実はこの言葉も新約聖書が語源だったのです。
新約聖書の「マタイによる福音書7章1節から6節」に このような文章を見つけました。イエス・キリストの説教のなかのたとえ話です。
『人を裁くな。あなたがたも裁かれないようにするためである。あなたがたは、自分の裁く裁きで裁かれ、自分の量る秤で量り与えられる。あなたは、兄弟の目にあるおが屑は見えるのに、なぜ自分の目の中の丸太に気づかないのか。兄弟に向かって、『あなたの目からおが屑を取らせてください』とどうして言えようか。自分の目に丸太があるではないか。偽善者よ、まず自分の目から丸太を取り除け。そうすれば、はっきり見えるようになって、兄弟の目からおが屑を取り除くことができる。
神聖なものを犬に与えてはならず、また、真珠を豚に投げてはならない。それを足で踏みにじり、向き直ってあなたがたに噛みついてくるだろう。』
「豚に真珠」は小学校3年の国語で習う代表的なことわざの一つで、「いくら良いものを与えても、その価値がわからない者にとっては何の意味もない」「無駄なことのたとえ」として知られています。

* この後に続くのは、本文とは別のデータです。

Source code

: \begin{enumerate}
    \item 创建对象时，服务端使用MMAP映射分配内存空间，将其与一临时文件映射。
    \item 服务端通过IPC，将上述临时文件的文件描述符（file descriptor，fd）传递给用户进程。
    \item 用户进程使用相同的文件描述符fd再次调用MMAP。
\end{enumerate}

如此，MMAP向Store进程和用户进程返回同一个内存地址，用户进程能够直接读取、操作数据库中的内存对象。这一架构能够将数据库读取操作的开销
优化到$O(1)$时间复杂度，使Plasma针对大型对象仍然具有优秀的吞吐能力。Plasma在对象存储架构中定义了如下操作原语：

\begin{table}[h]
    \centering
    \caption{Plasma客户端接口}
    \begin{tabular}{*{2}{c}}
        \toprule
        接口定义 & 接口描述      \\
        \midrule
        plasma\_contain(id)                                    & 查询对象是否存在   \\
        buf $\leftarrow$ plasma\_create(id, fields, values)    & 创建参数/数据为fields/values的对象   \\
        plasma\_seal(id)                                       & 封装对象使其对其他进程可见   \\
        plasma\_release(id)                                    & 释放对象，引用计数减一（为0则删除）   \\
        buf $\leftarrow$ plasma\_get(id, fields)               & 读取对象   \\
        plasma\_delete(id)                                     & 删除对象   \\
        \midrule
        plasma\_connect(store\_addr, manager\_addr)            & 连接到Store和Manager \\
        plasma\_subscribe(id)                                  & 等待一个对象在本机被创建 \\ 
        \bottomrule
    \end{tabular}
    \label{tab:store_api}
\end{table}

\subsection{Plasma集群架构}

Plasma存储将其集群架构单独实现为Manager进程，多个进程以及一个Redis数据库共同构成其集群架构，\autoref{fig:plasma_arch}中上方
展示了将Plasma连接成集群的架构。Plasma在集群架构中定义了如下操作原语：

聖書には犬や豚がたびたび登場しますが、ただ単に「動物」というわけではないようです。その真意です。
「神は全ての人を愛し、福音によって救いへと導きたいと願っている。そのため、高価な真珠よりも遥かに勝る価値を持つ神の御国の教えは、多くの人々と分かち合うべきものだ。しかし、たとえその教えを分かち合ったとしても、神の御国・福音の価値を理解できず、それを退ける人が多くいるのも現実だ。また、一度神を信じるようになっても、後になってその教えを退けるようになり、再び元の汚れた生活を送るようになる人々もいる。このような人々に対しては、それ以上神の教えを語ることは無意味だから止めておくように。聖なるものを価値のわからない人々と分かち合わないように。」
というのが、ここでのイエスの教えの意図なのです。
価値のわからない者に高価なものを与えても何の意味もないということですが、神の愛も、赦し(ゆるし)も、価値を理解しない者には、文字通り「豚に真珠」というわけです。
聖書に目を通すと、「目から鱗が落ちる」ことばかりですが、そのメッセージが「豚に真珠」にならないように肝に銘じます。
さて、週に1度お送りしてきたこのメルマガも、今回で150回を迎えました。あっ、やめませんよ。今後も田巻の修業におつきあいくださいませ。